Exercise goal
Make an exact copy of each entry, leaving out every picture.

Records supplied
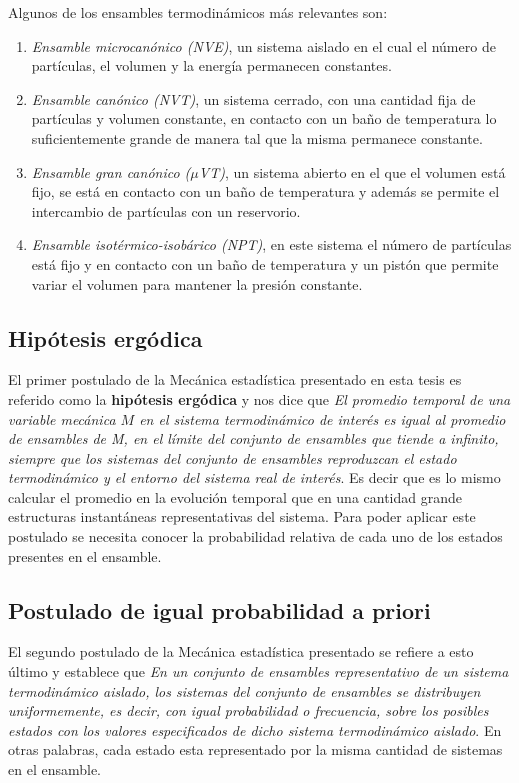 Algunos de los ensambles termodinámicos más relevantes son:
\begin{enumerate}
    \item \textit{Ensamble microcanónico (NVE)}, un sistema aislado en el cual el 
        número de partículas, el volumen y la energía permanecen constantes.
    \item \textit{Ensamble canónico (NVT)}, un sistema cerrado, con una cantidad
        fija de partículas y volumen constante, en contacto con un baño de 
        temperatura lo suficientemente grande de manera tal que la misma permanece 
        constante.
    \item \textit{Ensamble gran canónico ($\mu$VT)}, un sistema abierto en el que
        el volumen está fijo, se está en contacto con un baño de temperatura y
        además se permite el intercambio de partículas con un reservorio.
    \item \textit{Ensamble isotérmico-isobárico (NPT)}, en este sistema el número
        de partículas está fijo y en contacto con un baño de temperatura y un
        pistón que permite variar el volumen para mantener la presión constante.
\end{enumerate}

\subsection{Hipótesis ergódica}

El primer postulado de la Mecánica estadística presentado en esta tesis es 
referido como la \textbf{hipótesis ergódica} y nos dice que \textit{El promedio 
temporal de una variable mecánica $M$ en el sistema termodinámico de interés es 
igual al promedio de ensambles de M, en el límite del conjunto de ensambles que 
tiende a infinito, siempre que los sistemas del conjunto de ensambles reproduzcan 
el estado termodinámico y el entorno del sistema real de interés}. Es decir que
es lo mismo calcular el promedio en la evolución temporal que en una cantidad 
grande estructuras instantáneas representativas del sistema. Para poder aplicar
este postulado se necesita conocer la probabilidad relativa de cada uno de los 
estados presentes en el ensamble.

\subsection{Postulado de igual probabilidad a priori}

El segundo postulado de la Mecánica estadística presentado se refiere a esto
último y establece que \textit{En un conjunto de ensambles representativo de un 
sistema termodinámico aislado, los sistemas del conjunto de ensambles se distribuyen 
uniformemente, es decir, con igual probabilidad o frecuencia, sobre los posibles 
estados con los valores especificados de dicho sistema termodinámico aislado}.
En otras palabras, cada estado esta representado por la misma cantidad de sistemas
en el ensamble.

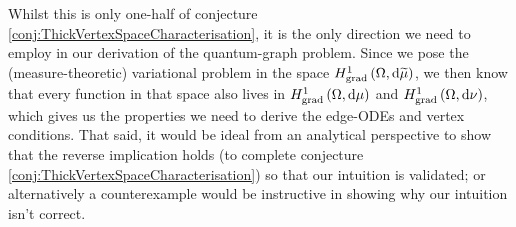Whilst this is only one-half of conjecture \ref{conj:ThickVertexSpaceCharacterisation}, it is the only direction we need to employ in our derivation of the quantum-graph problem.
Since we pose the (measure-theoretic) variational problem in the space $H^1_\mathrm{grad}\left( \Omega, \mathrm{d}\widetilde{\mu} \right)$, we then know that every function in that space also lives in $H^1_\mathrm{grad}\left( \Omega, \mathrm{d}\mu \right)$ and $H^1_\mathrm{grad}\left( \Omega, \mathrm{d}\nu \right)$, which gives us the properties we need to derive the edge-ODEs and vertex conditions.
That said, it would be ideal from an analytical perspective to show that the reverse implication holds (to complete conjecture \ref{conj:ThickVertexSpaceCharacterisation}) so that our intuition is validated; or alternatively a counterexample would be instructive in showing why our intuition isn't correct.
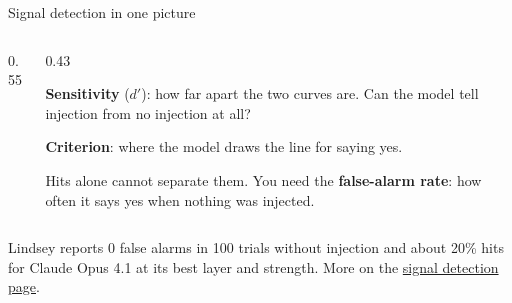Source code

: \documentclass[aspectratio=169,11pt]{beamer}
\begin{document}
\begin{frame}[label=sdt]{Signal detection in one picture}
\begin{columns}[T]
\begin{column}{0.55\textwidth}
\end{column}
\begin{column}{0.43\textwidth}
{\small
\textbf{\textcolor{report}{Sensitivity}} ($d'$): how far apart the two curves are. Can the model tell injection from no injection at all?

\vspace{0.5em}
\textbf{\textcolor{bias}{Criterion}}: where the model draws the line for saying yes.

\vspace{0.5em}
Hits alone cannot separate them. You need the \textbf{false-alarm rate}: how often it says yes when nothing was injected.
}
\end{column}
\end{columns}

\vspace{0.4em}
{\footnotesize Lindsey reports 0 false alarms in 100 trials without injection and about 20\% hits for Claude Opus 4.1 at its best layer and strength. More on the \href{https://measuring-self-reports.github.io/measuring-self-reports/foundations/signal-detection/}{signal detection page}.}
\end{frame}
\end{document}

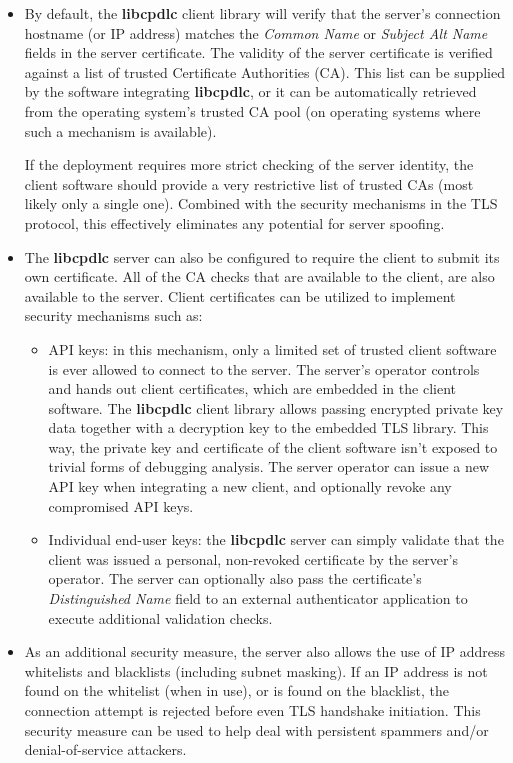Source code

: \documentclass[a4paper,12pt]{article}
\newcommand{\libcpdlc}{\textbf{libcpdlc}\xspace}
\begin{document}
\begin{itemize}

\item By default, the \libcpdlc client library will verify that the
server's connection hostname (or IP address) matches the {\em Common
Name} or {\em Subject Alt Name} fields in the server certificate. The
validity of the server certificate is verified against a list of trusted
Certificate Authorities (CA). This list can be supplied by the software
integrating \libcpdlc, or it can be automatically retrieved from the
operating system's trusted CA pool (on operating systems where such a
mechanism is available).

If the deployment requires more strict checking of the server identity,
the client software should provide a very restrictive list of trusted CAs
(most likely only a single one). Combined with the security mechanisms in
the TLS protocol, this effectively eliminates any potential for server
spoofing.

\item The \libcpdlc server can also be configured to require the client
to submit its own certificate. All of the CA checks that are available to
the client, are also available to the server. Client certificates can be
utilized to implement security mechanisms such as:

\begin{itemize}

\item API keys: in this mechanism, only a limited set of trusted client
software is ever allowed to connect to the server. The server's operator
controls and hands out client certificates, which are embedded in the
client software. The \libcpdlc client library allows passing encrypted
private key data together with a decryption key to the embedded TLS
library. This way, the private key and certificate of the client software
isn't exposed to trivial forms of debugging analysis. The server operator
can issue a new API key when integrating a new client, and optionally
revoke any compromised API keys.

\item Individual end-user keys: the \libcpdlc server can simply validate
that the client was issued a personal, non-revoked certificate by the
server's operator. The server can optionally also pass the certificate's
{\em Distinguished Name} field to an external authenticator application
to execute additional validation checks.

\end{itemize}

\item As an additional security measure, the server also allows the
use of IP address whitelists and blacklists (including subnet masking).
If an IP address is not found on the whitelist (when in use), or is found
on the blacklist, the connection attempt is rejected before even TLS
handshake initiation. This security measure can be used to help deal with
persistent spammers and/or denial-of-service attackers.

\end{itemize}
\end{document}
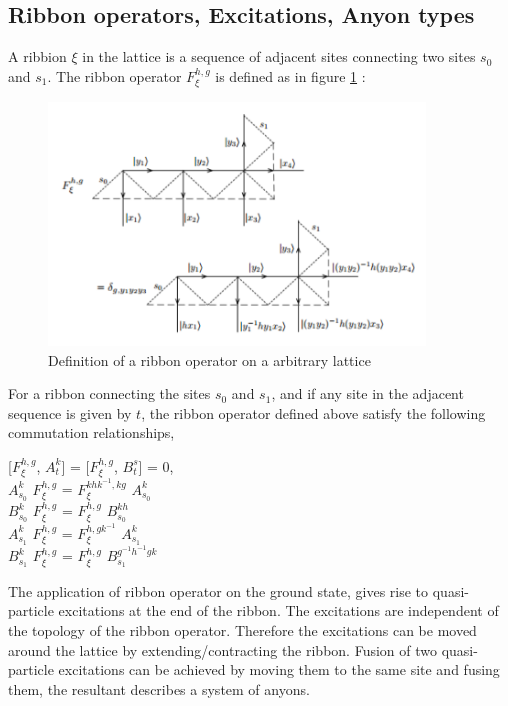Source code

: \subsection{Ribbon operators, Excitations, Anyon types}
    A ribbion $\xi$ in the lattice is a sequence of adjacent sites connecting two sites $s_{0}$ and $s_{1}$.
The ribbon operator $F^{h,g}_{\xi}$ is defined as in figure \ref{fig:ribbon} : \\
\begin{figure}
\centering
\includegraphics[width=10cm]{Ribbon_operator.pdf}
\caption[Definition of Ribbon operator]{Definition of a ribbon operator on a arbitrary lattice}
\centering
\label{fig:ribbon}
\end{figure}

For a ribbon connecting the sites $s_{0}$ and $s_{1}$, and if any site in the adjacent sequence is given by $t$,
the ribbon operator defined above satisfy the following commutation relationships,
\begin{center}
      [$F^{h,g}_{\xi}$, $A^{k}_{t}$] = [$F^{h,g}_{\xi}$, $B^{s}_{t}$] = 0, \\ 
      $A^{k}_{s_{0}}$ $F^{h,g}_{\xi}$ = $F^{khk^{-1},kg}_{\xi}$ $A^{k}_{s_{0}}$ \\
      $B^{k}_{s_{0}}$ $F^{h,g}_{\xi}$ = $F^{h,g}_{\xi}$ $B^{kh}_{s_{0}}$ \\
      $A^{k}_{s_{1}}$ $F^{h,g}_{\xi}$ = $F^{h,gk^{-1}}_{\xi}$ $A^{k}_{s_{1}}$ \\
      $B^{k}_{s_{1}}$ $F^{h,g}_{\xi}$ = $F^{h,g}_{\xi}$ $B^{g^{-1}h^{-1}gk}_{s_{1}}$
\end{center}

The application of ribbon operator on the ground state, gives rise to quasi-particle excitations at the end of the ribbon. The excitations are independent 
of the topology of the ribbon operator. Therefore the excitations can be moved around the lattice by extending/contracting the ribbon. Fusion of two quasi-particle
excitations can be achieved by moving them to the same site and fusing them, the resultant describes a system of anyons.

Exercise solution
 Algunos de los ensambles termodinámicos más relevantes son:
\begin{enumerate}
    \item \textit{Ensamble microcanónico (NVE)}, un sistema aislado en el cual el 
        número de partículas, el volumen y la energía permanecen constantes.
    \item \textit{Ensamble canónico (NVT)}, un sistema cerrado, con una cantidad
        fija de partículas y volumen constante, en contacto con un baño de 
        temperatura lo suficientemente grande de manera tal que la misma permanece 
        constante.
    \item \textit{Ensamble gran canónico ($\mu$VT)}, un sistema abierto en el que
        el volumen está fijo, se está en contacto con un baño de temperatura y
        además se permite el intercambio de partículas con un reservorio.
    \item \textit{Ensamble isotérmico-isobárico (NPT)}, en este sistema el número
        de partículas está fijo y en contacto con un baño de temperatura y un
        pistón que permite variar el volumen para mantener la presión constante.
\end{enumerate}

\subsection{Hipótesis ergódica}

El primer postulado de la Mecánica estadística presentado en esta tesis es 
referido como la \textbf{hipótesis ergódica} y nos dice que \textit{El promedio 
temporal de una variable mecánica $M$ en el sistema termodinámico de interés es 
igual al promedio de ensambles de M, en el límite del conjunto de ensambles que 
tiende a infinito, siempre que los sistemas del conjunto de ensambles reproduzcan 
el estado termodinámico y el entorno del sistema real de interés}. Es decir que
es lo mismo calcular el promedio en la evolución temporal que en una cantidad 
grande estructuras instantáneas representativas del sistema. Para poder aplicar
este postulado se necesita conocer la probabilidad relativa de cada uno de los 
estados presentes en el ensamble.

\subsection{Postulado de igual probabilidad a priori}

El segundo postulado de la Mecánica estadística presentado se refiere a esto
último y establece que \textit{En un conjunto de ensambles representativo de un 
sistema termodinámico aislado, los sistemas del conjunto de ensambles se distribuyen 
uniformemente, es decir, con igual probabilidad o frecuencia, sobre los posibles 
estados con los valores especificados de dicho sistema termodinámico aislado}.
En otras palabras, cada estado esta representado por la misma cantidad de sistemas
en el ensamble.

Whilst this is only one-half of conjecture \ref{conj:ThickVertexSpaceCharacterisation}, it is the only direction we need to employ in our derivation of the quantum-graph problem.
Since we pose the (measure-theoretic) variational problem in the space $H^1_\mathrm{grad}\left( \Omega, \mathrm{d}\widetilde{\mu} \right)$, we then know that every function in that space also lives in $H^1_\mathrm{grad}\left( \Omega, \mathrm{d}\mu \right)$ and $H^1_\mathrm{grad}\left( \Omega, \mathrm{d}\nu \right)$, which gives us the properties we need to derive the edge-ODEs and vertex conditions.
That said, it would be ideal from an analytical perspective to show that the reverse implication holds (to complete conjecture \ref{conj:ThickVertexSpaceCharacterisation}) so that our intuition is validated; or alternatively a counterexample would be instructive in showing why our intuition isn't correct.
Source code

: \documentclass[aspectratio=169,11pt]{beamer}
\begin{document}
\begin{frame}[label=sdt]{Signal detection in one picture}
\begin{columns}[T]
\begin{column}{0.55\textwidth}
\end{column}
\begin{column}{0.43\textwidth}
{\small
\textbf{\textcolor{report}{Sensitivity}} ($d'$): how far apart the two curves are. Can the model tell injection from no injection at all?

\vspace{0.5em}
\textbf{\textcolor{bias}{Criterion}}: where the model draws the line for saying yes.

\vspace{0.5em}
Hits alone cannot separate them. You need the \textbf{false-alarm rate}: how often it says yes when nothing was injected.
}
\end{column}
\end{columns}

\vspace{0.4em}
{\footnotesize Lindsey reports 0 false alarms in 100 trials without injection and about 20\% hits for Claude Opus 4.1 at its best layer and strength. More on the \href{https://measuring-self-reports.github.io/measuring-self-reports/foundations/signal-detection/}{signal detection page}.}
\end{frame}
\end{document}

Source code

: \documentclass[a4paper,12pt]{article}
\newcommand{\libcpdlc}{\textbf{libcpdlc}\xspace}
\begin{document}
\begin{itemize}

\item By default, the \libcpdlc client library will verify that the
server's connection hostname (or IP address) matches the {\em Common
Name} or {\em Subject Alt Name} fields in the server certificate. The
validity of the server certificate is verified against a list of trusted
Certificate Authorities (CA). This list can be supplied by the software
integrating \libcpdlc, or it can be automatically retrieved from the
operating system's trusted CA pool (on operating systems where such a
mechanism is available).

If the deployment requires more strict checking of the server identity,
the client software should provide a very restrictive list of trusted CAs
(most likely only a single one). Combined with the security mechanisms in
the TLS protocol, this effectively eliminates any potential for server
spoofing.

\item The \libcpdlc server can also be configured to require the client
to submit its own certificate. All of the CA checks that are available to
the client, are also available to the server. Client certificates can be
utilized to implement security mechanisms such as:

\begin{itemize}

\item API keys: in this mechanism, only a limited set of trusted client
software is ever allowed to connect to the server. The server's operator
controls and hands out client certificates, which are embedded in the
client software. The \libcpdlc client library allows passing encrypted
private key data together with a decryption key to the embedded TLS
library. This way, the private key and certificate of the client software
isn't exposed to trivial forms of debugging analysis. The server operator
can issue a new API key when integrating a new client, and optionally
revoke any compromised API keys.

\item Individual end-user keys: the \libcpdlc server can simply validate
that the client was issued a personal, non-revoked certificate by the
server's operator. The server can optionally also pass the certificate's
{\em Distinguished Name} field to an external authenticator application
to execute additional validation checks.

\end{itemize}

\item As an additional security measure, the server also allows the
use of IP address whitelists and blacklists (including subnet masking).
If an IP address is not found on the whitelist (when in use), or is found
on the blacklist, the connection attempt is rejected before even TLS
handshake initiation. This security measure can be used to help deal with
persistent spammers and/or denial-of-service attackers.

\end{itemize}
\end{document}
Source code

: \subsection{Ribbon operators, Excitations, Anyon types}
    A ribbion $\xi$ in the lattice is a sequence of adjacent sites connecting two sites $s_{0}$ and $s_{1}$.
The ribbon operator $F^{h,g}_{\xi}$ is defined as in figure \ref{fig:ribbon} : \\
\begin{figure}
\centering
\includegraphics[width=10cm]{Ribbon_operator.pdf}
\caption[Definition of Ribbon operator]{Definition of a ribbon operator on a arbitrary lattice}
\centering
\label{fig:ribbon}
\end{figure}

For a ribbon connecting the sites $s_{0}$ and $s_{1}$, and if any site in the adjacent sequence is given by $t$,
the ribbon operator defined above satisfy the following commutation relationships,
\begin{center}
      [$F^{h,g}_{\xi}$, $A^{k}_{t}$] = [$F^{h,g}_{\xi}$, $B^{s}_{t}$] = 0, \\ 
      $A^{k}_{s_{0}}$ $F^{h,g}_{\xi}$ = $F^{khk^{-1},kg}_{\xi}$ $A^{k}_{s_{0}}$ \\
      $B^{k}_{s_{0}}$ $F^{h,g}_{\xi}$ = $F^{h,g}_{\xi}$ $B^{kh}_{s_{0}}$ \\
      $A^{k}_{s_{1}}$ $F^{h,g}_{\xi}$ = $F^{h,gk^{-1}}_{\xi}$ $A^{k}_{s_{1}}$ \\
      $B^{k}_{s_{1}}$ $F^{h,g}_{\xi}$ = $F^{h,g}_{\xi}$ $B^{g^{-1}h^{-1}gk}_{s_{1}}$
\end{center}

The application of ribbon operator on the ground state, gives rise to quasi-particle excitations at the end of the ribbon. The excitations are independent 
of the topology of the ribbon operator. Therefore the excitations can be moved around the lattice by extending/contracting the ribbon. Fusion of two quasi-particle
excitations can be achieved by moving them to the same site and fusing them, the resultant describes a system of anyons.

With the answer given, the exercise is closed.